The Idaho Fish and Game Commission voted this week to suspend the season after Dec. 7. It's an unprecedented situation linked to the threat of a lawsuit from six conservation groups and, of course, the second consecutive year of poor returns of both hatchery and wild fish.

Here is a rundown on what it means and how it came to this.

The Clearwater, Salmon and Little Salmon rivers will be closed to steelhead fishing without exception, as will the tributaries of the Clearwater.

The Snake River will be closed to steelhead fishing for all anglers who hold only an Idaho fishing license. Those who are licensed by the states of Oregon and Washington will still be allowed to fish for steelhead in areas of the Snake River that border Idaho, depending on how and where they fish.

In general, where the Snake River forms the border between Idaho and Washington or Idaho and Oregon, the middle of the river is considered the actual state line. But the states don't require anglers to determine where the middle of the river is while fishing. Instead, they allow anglers in boats who are licensed in one state to fish anywhere in the river, even if it's just a few feet off the shore of the other state.

The same is not true for anglers who are fishing from shore or those who are wading. They must be licensed by the state from which bank they are fishing.

So boat anglers licensed in Washington could fish anywhere in the Snake River from the Idaho-Washington state line near Clarkston to the Washington-Oregon state line in Hells Canyon. But they could not fish in the Clearwater or Salmon rivers. Keep in mind that no part of the Clearwater River, including its mouth at the confluence with the Snake River, is in Washington. Oregon licensed anglers could fish for steelhead in the Snake River from the Oregon-Washington state line, upstream to Hells Canyon dam.

That could be changing. David Moskowitz, executive director of the Conservation Angler, one of the groups that threatened to sue Idaho over its lack of an Endangered Species Act take permit, said the groups are urging Washington and Oregon to suspend steelhead fishing as well. Idaho Deputy Attorney General Kathleen Trevor told Idaho Fish and Game Commissioners that Washington has an updated take permit but Oregon does not. Moskowitz said it's possible his groups and others could take similar action against Oregon. It would seem that Washington is in good shape and is unlikely to suspend fishing.

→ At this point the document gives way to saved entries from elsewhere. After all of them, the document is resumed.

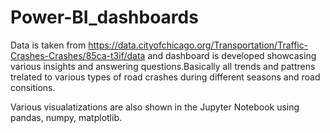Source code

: # Power-BI_dashboards

Data is taken from https://data.cityofchicago.org/Transportation/Traffic-Crashes-Crashes/85ca-t3if/data and dashboard is developed showcasing various insights and answering questions.Basically all trends and pattrens trelated to various types of road crashes during different seasons and road consitions.


Various visualatizations are also shown in the Jupyter Notebook using pandas, numpy, matplotlib.
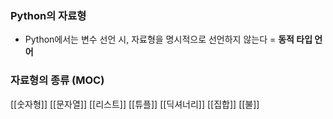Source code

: ---
---

### Python의 자료형
+ Python에서는 변수 선언 시, 자료형을 명시적으로 선언하지 않는다 = **동적 타입 언어**

### 자료형의 종류 (MOC)
[[숫자형]]
[[문자열]]
[[리스트]]
[[튜플]]
[[딕셔너리]]
[[집합]]
[[불]]
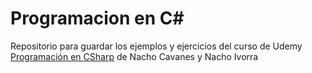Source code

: # Programacion en C#
Repositorio para guardar los ejemplos y ejercicios del curso de Udemy [Programación en CSharp](https://www.udemy.com/course/programacion-en-csharp) de Nacho Cavanes y Nacho Ivorra

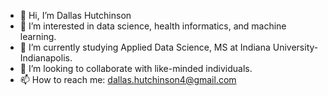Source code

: - 👋 Hi, I’m Dallas Hutchinson
- 👀 I’m interested in data science, health informatics, and machine learning.
- 🌱 I’m currently studying Applied Data Science, MS at Indiana University-Indianapolis.
- 💞️ I’m looking to collaborate with like-minded individuals.
- 📫 How to reach me: dallas.hutchinson4@gmail.com

<!---
dallas-hutch/dallas-hutch is a ✨ special ✨ repository because its `README.md` (this file) appears on your GitHub profile.
You can click the Preview link to take a look at your changes.
--->
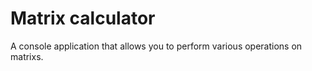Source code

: # Matrix calculator
A console application that allows you to perform various operations on matrixs.
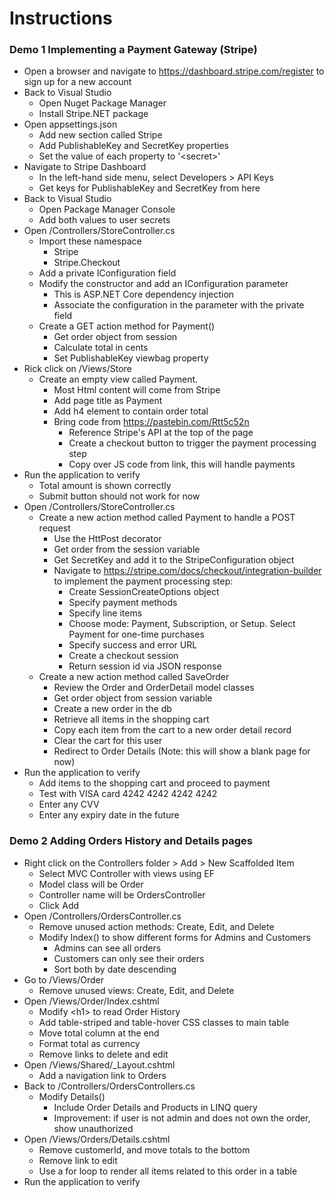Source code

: # Instructions

### Demo 1 Implementing a Payment Gateway (Stripe)
- Open a browser and navigate to https://dashboard.stripe.com/register to sign up for a new account
- Back to Visual Studio
    - Open Nuget Package Manager
    - Install Stripe.NET package
- Open appsettings.json
    - Add new section called Stripe
    - Add PublishableKey and SecretKey properties
    - Set the value of each property to '\<secret>'
- Navigate to Stripe Dashboard
    - In the left-hand side menu, select Developers > API Keys
    - Get keys for PublishableKey and SecretKey from here
- Back to Visual Studio
    - Open Package Manager Console
    - Add both values to user secrets
- Open /Controllers/StoreController.cs
    - Import these namespace
        - Stripe
        - Stripe.Checkout
    - Add a private IConfiguration field
    - Modify the constructor and add an IConfiguration parameter
        - This is ASP.NET Core dependency injection
        - Associate the configuration in the parameter with the private field
    - Create a GET action method for Payment()
        - Get order object from session
        - Calculate total in cents
        - Set PublishableKey viewbag property
- Rick click on /Views/Store
    - Create an empty view called Payment. 
        - Most Html content will come from Stripe
        - Add page title as Payment
        - Add h4 element to contain order total
        - Bring code from https://pastebin.com/Rtt5c52n
            - Reference Stripe's API at the top of the page
            - Create a checkout button to trigger the payment processing step
            - Copy over JS code from link, this will handle payments
- Run the application to verify
    - Total amount is shown correctly
    - Submit button should not work for now
- Open /Controllers/StoreController.cs
    - Create a new action method called Payment to handle a POST request
        - Use the HttPost decorator
        - Get order from the session variable
        - Get SecretKey and add it to the StripeConfiguration object
        - Navigate to https://stripe.com/docs/checkout/integration-builder to implement the payment processing step:
            - Create SessionCreateOptions object
            - Specify payment methods
            - Specify line items
            - Choose mode: Payment, Subscription, or Setup. Select Payment for one-time purchases
            - Specify success and error URL
            - Create a checkout session
            - Return session id via JSON response
    - Create a new action method called SaveOrder
        - Review the Order and OrderDetail model classes
        - Get order object from session variable
        - Create a new order in the db
        - Retrieve all items in the shopping cart
        - Copy each item from the cart to a new order detail record
        - Clear the cart for this user
        - Redirect to Order Details (Note: this will show a blank page for now)
- Run the application to verify
    - Add items to the shopping cart and proceed to payment
    - Test with VISA card 4242 4242 4242 4242
    - Enter any CVV
    - Enter any expiry date in the future

### Demo 2 Adding Orders History and Details pages
- Right click on the Controllers folder > Add > New Scaffolded Item
    - Select MVC Controller with views using EF
    - Model class will be Order
    - Controller name will be OrdersController
    - Click Add
- Open /Controllers/OrdersController.cs
    - Remove unused action methods: Create, Edit, and Delete
    - Modify Index() to show different forms for Admins and Customers
        - Admins can see all orders
        - Customers can only see their orders
        - Sort both by date descending
- Go to /Views/Order
    - Remove unused views: Create, Edit, and Delete
- Open /Views/Order/Index.cshtml
    - Modify \<h1> to read Order History
    - Add table-striped and table-hover CSS classes to main table
    - Move total column at the end
    - Format total as currency
    - Remove links to delete and edit
- Open /Views/Shared/_Layout.cshtml
    - Add a navigation link to Orders
- Back to /Controllers/OrdersControllers.cs
    - Modify Details()
        - Include Order Details and Products in LINQ query
        - Improvement: if user is not admin and does not own the order, show unauthorized
- Open /Views/Orders/Details.cshtml
    - Remove customerId, and move totals to the bottom
    - Remove link to edit
    - Use a for loop to render all items related to this order in a table
- Run the application to verify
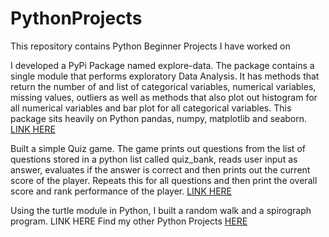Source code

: # PythonProjects

This repository contains Python Beginner Projects I have worked on

I developed a PyPi Package named explore-data. The package contains a single module that performs exploratory Data Analysis. It has methods that return the number of and list of categorical variables, numerical variables, missing values, outliers as well as methods that also plot out histogram for all numerical variables and bar plot for all categorical variables. This package sits heavily on Python pandas, numpy, matplotlib and seaborn. [LINK HERE](https://github.com/Sumta4real/exploredata) 

Built a simple Quiz game.  The game prints out questions from the list of questions stored in a python list called quiz_bank, reads user input  as answer, evaluates if the answer is correct and then prints out the current score of the player. Repeats this for  all questions and then print the overall score and rank performance of the player. [LINK HERE](https://github.com/Sumta4real/PythonProjects/tree/IntermediateProjects/quiz_project) 

Using the turtle module in Python, I built  a random walk and a spirograph program. LINK HERE 
Find my other Python Projects [HERE ](https://github.com/Sumta4real/PythonProjects/tree/BeginnerProjects)
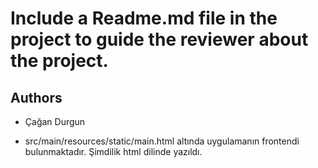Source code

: # Include a Readme.md file in the project to guide the reviewer about the project.

## Authors
- Çağan Durgun

- src/main/resources/static/main.html altında uygulamanın frontendi bulunmaktadır. Şimdilik html dilinde yazıldı. 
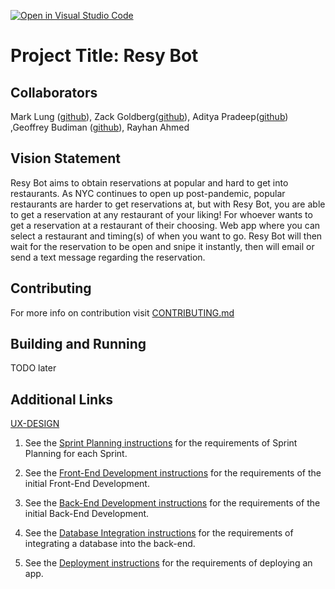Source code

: [![Open in Visual Studio Code](https://classroom.github.com/assets/open-in-vscode-c66648af7eb3fe8bc4f294546bfd86ef473780cde1dea487d3c4ff354943c9ae.svg)](https://classroom.github.com/online_ide?assignment_repo_id=8760730&assignment_repo_type=AssignmentRepo)
# Project Title: Resy Bot
## Collaborators
Mark Lung ([github](https://github.com/ml6754)), Zack Goldberg([github](https://github.com/zrg228)), Aditya Pradeep([github](https://github.com/adityapradeep12)) ,Geoffrey Budiman ([github](https://github.com/geoffreybudiman91)), Rayhan Ahmed
## Vision Statement
Resy Bot aims to obtain reservations at popular and hard to get into restaurants. As NYC continues to open up post-pandemic, popular restaurants are harder to get reservations at, but with Resy Bot, you are able to get a reservation at any restaurant of your liking! For whoever wants to get a reservation at a restaurant of their choosing. Web app where you can select a restaurant and timing(s) of when you want to go. Resy Bot will then wait for the reservation to be open and snipe it instantly, then will email or send a text message regarding the reservation. 
## Contributing
For more info on contribution visit [CONTRIBUTING.md](./CONTRIBUTING.md)
## Building and Running
TODO later
## Additional Links
[UX-DESIGN](./UX-DESIGN.md)

1. See the [Sprint Planning instructions](instructions-0d-sprint-planning.md) for the requirements of Sprint Planning for each Sprint.

1. See the [Front-End Development instructions](./instructions-1-front-end.md) for the requirements of the initial Front-End Development.

1. See the [Back-End Development instructions](./instructions-2-back-end.md) for the requirements of the initial Back-End Development.

1. See the [Database Integration instructions](./instructions-3-database.md) for the requirements of integrating a database into the back-end.

1. See the [Deployment instructions](./instructions-4-deployment.md) for the requirements of deploying an app.
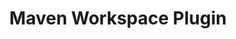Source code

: ---
title: Maven Workspace Plugin
layout: default
summary: Sets up the workspace as a maven workspace and maintains a module pom.xml in the workspace root.
---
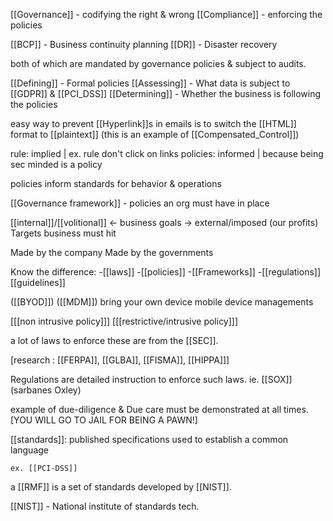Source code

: 
[[Governance]] - codifying the right & wrong
[[Compliance]] - enforcing the policies

[[BCP]] - Business continuity planning
[[DR]] - Disaster recovery

both of which are mandated by governance policies & subject to audits.

[[Defining]] - Formal policies
[[Assessing]] - What data is subject to [[GDPR]] & [[PCI_DSS]]
[[Determining]] - Whether the business is following the policies

easy way to prevent [[Hyperlink]]s in emails is to switch the [[HTML]] format to [[plaintext]]
(this is an example of [[Compensated_Control]])

rule: implied | ex. rule don't click on links
policies: informed | because being sec minded is a policy

policies inform standards for behavior & operations

[[Governance framework]] - policies an org must have in place

[[internal]]/[[volitional]] <- business goals -> external/imposed
(our profits)				Targets business must hit

Made by the company			Made by the governments

Know the difference:
-[[laws]]		-[[policies]]		-[[Frameworks]]
-[[regulations]]	[[guidelines]]

([[BYOD]])				([[MDM]])
bring your own device		mobile device managements

[[[non intrusive policy]]]		[[[restrictive/intrusive policy]]]

a lot of laws to enforce these are from the [[SEC]].

[research : [[FERPA]], [[GLBA]], [[FISMA]], [[HIPPA]]]

Regulations are detailed instruction to enforce such laws.
	ie. [[SOX]] (sarbanes Oxley)

example of due-diligence & Due care must be demonstrated at all times.
[YOU WILL GO TO JAIL FOR BEING A PAWN!]

[[standards]]: published specifications used to establish a common language

	ex. [[PCI-DSS]]

a [[RMF]] is a set of standards developed by [[NIST]].

[[NIST]] - National institute of standards tech.
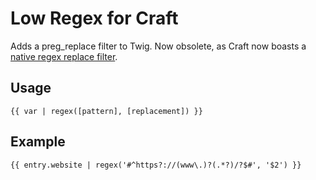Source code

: # Low Regex for Craft

Adds a preg_replace filter to Twig. Now obsolete, as Craft now boasts a [native regex replace filter](http://buildwithcraft.com/docs/templating/filters#replace).

## Usage

`{{ var | regex([pattern], [replacement]) }}`

## Example

`{{ entry.website | regex('#^https?://(www\.)?(.*?)/?$#', '$2') }}`
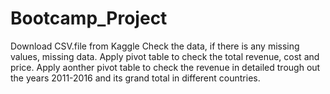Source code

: # Bootcamp_Project
Download CSV.file from Kaggle 
Check the data, if there is any missing values, missing data.
Apply pivot table to check the total revenue, cost and price.
Apply aonther pivot table to check the revenue in detailed trough out the years 2011-2016 and its grand total in different countries.
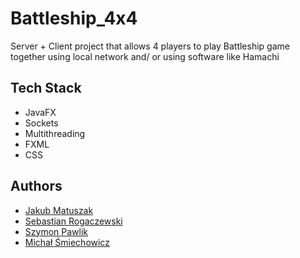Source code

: # Battleship_4x4

Server + Client project that allows 4 players to play Battleship game together using local network and/ or using software like Hamachi

## Tech Stack

- JavaFX
- Sockets
- Multithreading
- FXML
- CSS

## Authors

- <a href="https://github.com/jaqubm" target="blank" style="color: inherit;">Jakub Matuszak</a>
- <a href="https://github.com/SebixR" target="blank" style="color: inherit;">Sebastian Rogaczewski</a>
- <a href="https://github.com/RzymonPawlik" target="blank" style="color: inherit;">Szymon Pawlik</a>
- <a href="https://github.com/Michal-Smiechowicz" target="blank" style="color: inherit;">Michał Śmiechowicz</a>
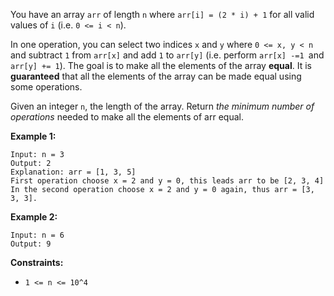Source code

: You have an array `arr` of length `n` where `arr[i] = (2 * i) + 1` for all
valid values of `i` (i.e. `0 <= i < n`).

In one operation, you can select two indices `x` and `y` where `0 <= x, y < n`
and subtract `1` from `arr[x]` and add `1` to `arr[y]` (i.e. perform `arr[x]
-=1 `and `arr[y] += 1`). The goal is to make all the elements of the array
**equal**. It is **guaranteed** that all the elements of the array can be made
equal using some operations.

Given an integer `n`, the length of the array. Return _the minimum number of
operations_ needed to make all the elements of arr equal.



**Example 1:**

    
    
    Input: n = 3
    Output: 2
    Explanation: arr = [1, 3, 5]
    First operation choose x = 2 and y = 0, this leads arr to be [2, 3, 4]
    In the second operation choose x = 2 and y = 0 again, thus arr = [3, 3, 3].
    

**Example 2:**

    
    
    Input: n = 6
    Output: 9
    



**Constraints:**

  * `1 <= n <= 10^4`

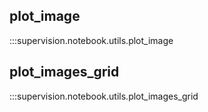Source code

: ## plot_image

:::supervision.notebook.utils.plot_image

## plot_images_grid

:::supervision.notebook.utils.plot_images_grid
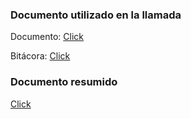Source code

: ### Documento utilizado en la llamada

Documento:
[Click](https://onedrive.live.com/view.aspx?resid=F6F42F5F998CBBED!354&ithint=file%2cdocx&authkey=!ALWIg7TLUEoHD54)

Bitácora:
[Click](https://github.com/AldebaranLP/RepoCode-Pain_PE/blob/master/Materiales/Bit%C3%A1cora.xlsx)

### Documento resumido

[Click](https://onedrive.live.com/view.aspx?resid=A7D60A9870ED6D0D!11299&ithint=file%2cdocx&authkey=!AIQVxN6WddnkAaU)
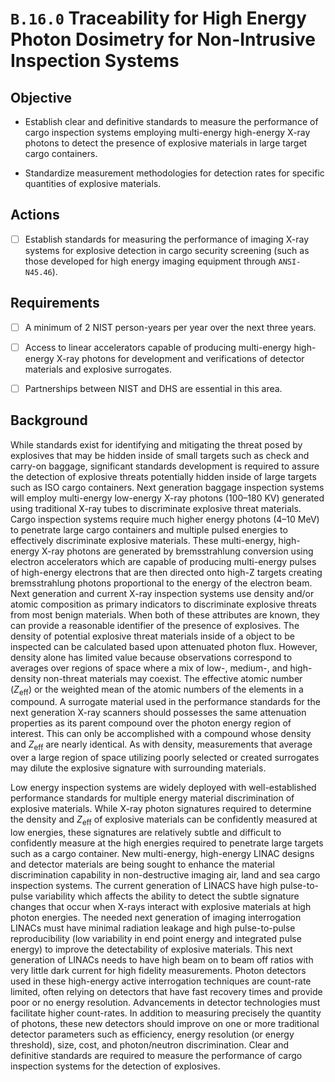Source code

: # `B.16.0` Traceability for High Energy Photon Dosimetry for Non-Intrusive Inspection Systems

## Objective

- Establish clear and definitive standards to measure the performance of cargo
inspection systems employing multi-energy high-energy X-ray photons to detect
the presence of explosive materials in large target cargo containers.

- Standardize measurement methodologies for detection rates for specific
quantities of explosive materials.

## Actions

- [ ] Establish standards for measuring the performance of imaging X-ray
systems for explosive detection in cargo security screening (such as those
developed for high energy imaging equipment through `ANSI-N45.46`).

## Requirements

- [ ] A minimum of 2 NIST person-years per year over the next three years.

- [ ] Access to linear accelerators capable of producing multi-energy
high-energy X-ray photons for development and verifications of detector
materials and explosive surrogates.

- [ ] Partnerships between NIST and DHS are essential in this area.

## Background

While standards exist for identifying and mitigating the threat posed by
explosives that may be hidden inside of small targets such as check and
carry-on baggage, significant standards development is required to assure the
detection of explosive threats potentially hidden inside of large targets such
as ISO cargo containers. Next generation baggage inspection systems will employ
multi-energy low-energy X-ray photons (100–180 KV) generated using traditional
X-ray tubes to discriminate explosive threat materials. Cargo inspection
systems require much higher energy photons (4–10 MeV) to penetrate large cargo
containers and multiple pulsed energies to effectively discriminate explosive
materials. These multi-energy, high-energy X-ray photons are generated by
bremsstrahlung conversion using electron accelerators which are capable of
producing multi-energy pulses of high-energy electrons that are then directed
onto high-Z targets creating bremsstrahlung photons proportional to the energy
of the electron beam. Next generation and current X-ray inspection systems use
density and/or atomic composition as primary indicators to discriminate
explosive threats from most benign materials. When both of these attributes are
known, they can provide a reasonable identifier of the presence of explosives.
The density of potential explosive threat materials inside of a object to be
inspected can be calculated based upon attenuated photon flux. However, density
alone has limited value because observations correspond to averages over
regions of space where a mix of low-, medium-, and high-density non-threat
materials may coexist. The effective atomic number ($Z_\text{eff}$) or the
weighted mean of the atomic numbers of the elements in a compound. A surrogate
material used in the performance standards for the next generation X-ray
scanners should possesses the same attenuation properties as its parent
compound over the photon energy region of interest. This can only be
accomplished with a compound whose density and $Z_\text{eff}$ are nearly
identical. As with density, measurements that average over a large region of
space utilizing poorly selected or created surrogates may dilute the explosive
signature with surrounding materials.

Low energy inspection systems are widely deployed with well-established
performance standards for multiple energy material discrimination of explosive
materials. While X-ray photon signatures required to determine the density and
$Z_\text{eff}$ of explosive materials can be confidently measured at low
energies, these signatures are relatively subtle and difficult to confidently
measure at the high energies required to penetrate large targets such as a
cargo container. New multi-energy, high-energy LINAC designs and detector
materials are being sought to enhance the material discrimination capability in
non-destructive imaging air, land and sea cargo inspection systems. The current
generation of LINACS have high pulse-to-pulse variability which affects the
ability to detect the subtle signature changes that occur when X-rays interact
with explosive materials at high photon energies. The needed next generation of
imaging interrogation LINACs must have minimal radiation leakage and high
pulse-to-pulse reproducibility (low variability in end point energy and
integrated pulse energy) to improve the detectability of explosive materials.
This next generation of LINACs needs to have high beam on to beam off ratios
with very little dark current for high fidelity measurements. Photon detectors
used in these high-energy active interrogation techniques are count-rate
limited, often relying on detectors that have fast recovery times and provide
poor or no energy resolution. Advancements in detector technologies must
facilitate higher count-rates. In addition to measuring precisely the quantity
of photons, these new detectors should improve on one or more traditional
detector parameters such as efficiency, energy resolution (or energy
threshold), size, cost, and photon/neutron discrimination. Clear and definitive
standards are required to measure the performance of cargo inspection systems
for the detection of explosives.
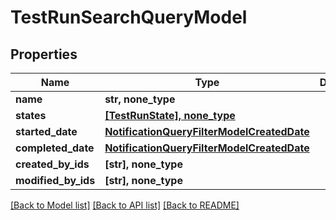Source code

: # TestRunSearchQueryModel


## Properties
Name | Type | Description | Notes
------------ | ------------- | ------------- | -------------
**name** | **str, none_type** |  | [optional] 
**states** | [**[TestRunState], none_type**](TestRunState.md) |  | [optional] 
**started_date** | [**NotificationQueryFilterModelCreatedDate**](NotificationQueryFilterModelCreatedDate.md) |  | [optional] 
**completed_date** | [**NotificationQueryFilterModelCreatedDate**](NotificationQueryFilterModelCreatedDate.md) |  | [optional] 
**created_by_ids** | **[str], none_type** |  | [optional] 
**modified_by_ids** | **[str], none_type** |  | [optional] 

[[Back to Model list]](../README.md#documentation-for-models) [[Back to API list]](../README.md#documentation-for-api-endpoints) [[Back to README]](../README.md)



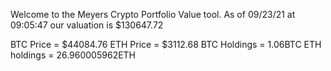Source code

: Welcome to the Meyers Crypto Portfolio Value tool. 
As of 09/23/21 at 09:05:47 our valuation is $130647.72 

BTC Price = $44084.76
 ETH Price = $3112.68
BTC Holdings = 1.06BTC
 ETH holdings = 26.960005962ETH 
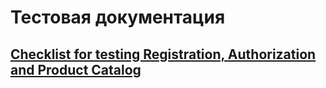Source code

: # Тестовая документация
## [Checklist for testing Registration, Authorization and Product Catalog](https://docs.google.com/spreadsheets/d/1zunaAE2XpnfzdT8U_1XdnfUiEhkHVWpbgTDZzUKBjnw/edit?usp=sharing)
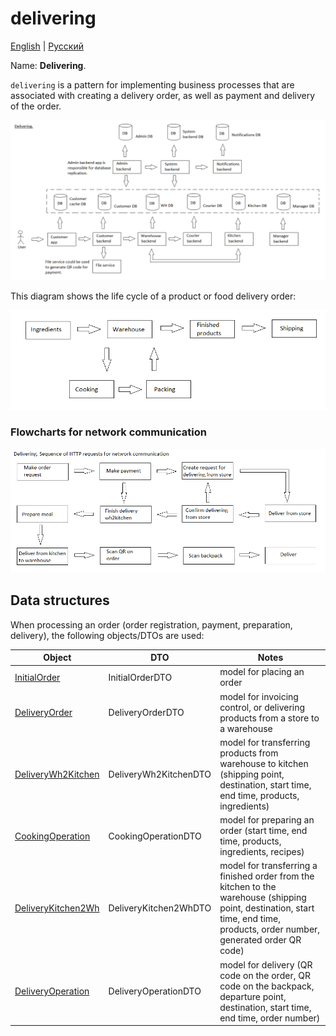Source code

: # delivering

[English](delivering.md) | [Русский](delivering.ru.md)

Name: **Delivering**.

`delivering` is a pattern for implementing business processes that are associated with creating a delivery order, as well as payment and delivery of the order.

![delivering_overall](../img/flowchartnames/delivering_overall.png)

This diagram shows the life cycle of a product or food delivery order:

![productlifecycle](../img/productlifecycle.png)

### Flowcharts for network communication

![overall.delivering](../img/flowcharts/overall.delivering.png)

## Data structures

When processing an order (order registration, payment, preparation, delivery), the following objects/DTOs are used:

| Object | DTO | Notes |
| --- | ---- | --- |
| [InitialOrder](../../models/Orders/InitialOrder.cs) | InitialOrderDTO | model for placing an order |
| [DeliveryOrder](https://github.com/alexeysp11/workflow-lib/blob/main/src/Models/Business/BusinessDocuments/DeliveryOrder.cs) | DeliveryOrderDTO  | model for invoicing control, or delivering products from a store to a warehouse | 
| [DeliveryWh2Kitchen](../../models/Orders/DeliveryWh2Kitchen.cs) | DeliveryWh2KitchenDTO | model for transferring products from warehouse to kitchen (shipping point, destination, start time, end time, products, ingredients) |
| [CookingOperation](https://github.com/alexeysp11/workflow-lib/blob/main/src/Models/Business/Products/CookingOperation.cs) | CookingOperationDTO | model for preparing an order (start time, end time, products, ingredients, recipes) |
| [DeliveryKitchen2Wh](../../models/Orders/DeliveryKitchen2Wh.cs) | DeliveryKitchen2WhDTO | model for transferring a finished order from the kitchen to the warehouse (shipping point, destination, start time, end time, products, order number, generated order QR code) |
| [DeliveryOperation](https://github.com/alexeysp11/workflow-lib/blob/main/src/Models/Business/Delivery/DeliveryOperation.cs) | DeliveryOperationDTO  | model for delivery (QR code on the order, QR code on the backpack, departure point, destination, start time, end time, order number) |
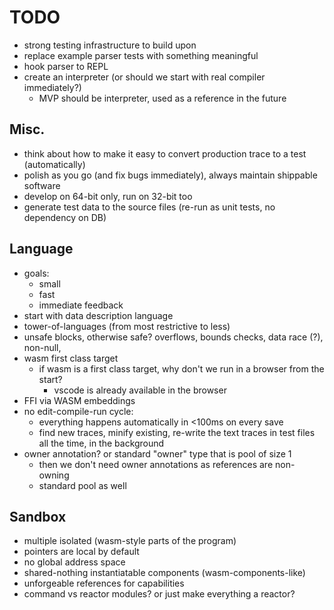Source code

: # TODO

- strong testing infrastructure to build upon
- replace example parser tests with something meaningful
- hook parser to REPL
- create an interpreter (or should we start with real compiler immediately?)
  - MVP should be interpreter, used as a reference in the future

## Misc.

- think about how to make it easy to convert production trace to a test (automatically)
- polish as you go (and fix bugs immediately), always maintain shippable software
- develop on 64-bit only, run on 32-bit too
- generate test data to the source files (re-run as unit tests, no dependency on DB)

## Language

- goals:
  - small
  - fast
  - immediate feedback
- start with data description language
- tower-of-languages (from most restrictive to less)
- unsafe blocks, otherwise safe? overflows, bounds checks, data race (?), non-null, 
- wasm first class target
  - if wasm is a first class target, why don't we run in a browser from the start?
    - vscode is already available in the browser
- FFI via WASM embeddings
- no edit-compile-run cycle:
  - everything happens automatically in <100ms on every save
  - find new traces, minify existing, re-write the text traces in test files
    all the time, in the background
- owner annotation? or standard "owner" type that is pool of size 1
  - then we don't need owner annotations as references are non-owning
  - standard pool as well

## Sandbox

- multiple isolated (wasm-style parts of the program)
- pointers are local by default
- no global address space
- shared-nothing instantiatable components (wasm-components-like)
- unforgeable references for capabilities
- command vs reactor modules? or just make everything a reactor?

The season is closed, but I can still catch-and-release fish for steelhead right?

No. The season was suspended because the state lacks a permit from the federal government to incidentally harm wild steelhead protected by the Endangered Species Act during the course of fishing. That permit allows anglers to handle the wild steelhead they catch while fishing. So even in a catch-and-release season, the state would be liable for any wild steelhead that might be harmed while being handled during fishing.

Can I use a license from the Nez Perce Tribe to fish for steelhead?

No. The Nez Perce Tribe does sell recreational fishing licenses to nontribal members. The licenses allow holders to fish on rivers, lakes and streams within the Nez Perce Reservation. However, the licenses only allow nontribal anglers to fish in seasons that are open by the state of Idaho. Since the Idaho steelhead season will be closed, holders of recreational licenses from the tribe would not be able to fish for steelhead.

Members of the tribe are unaffected by the closure and would still be allowed to fish for steelhead.

Will the annual volunteer collection of localized brood stock on the South Fork of the Clearwater River be disrupted?

Probably not, but it could be altered.

The Idaho Department of Fish and Game has enlisted the help of anglers in recent years to collect, by fishing, steelhead from the South Fork of the Clearwater River. Agency officials are attempting to develop, through spawning, a strain of steelhead that are honed into that river. Currently, steelhead released as juveniles in the South Fork are mostly the offspring of adults that are collected at Dworshak Hatchery on the North Fork of the Clearwater. But that is changing. Steelhead collected in the South Fork brood stock program with help of anglers are segregated at the hatchery and spawned together with the idea that their offspring will return at higher rates to the South Fork.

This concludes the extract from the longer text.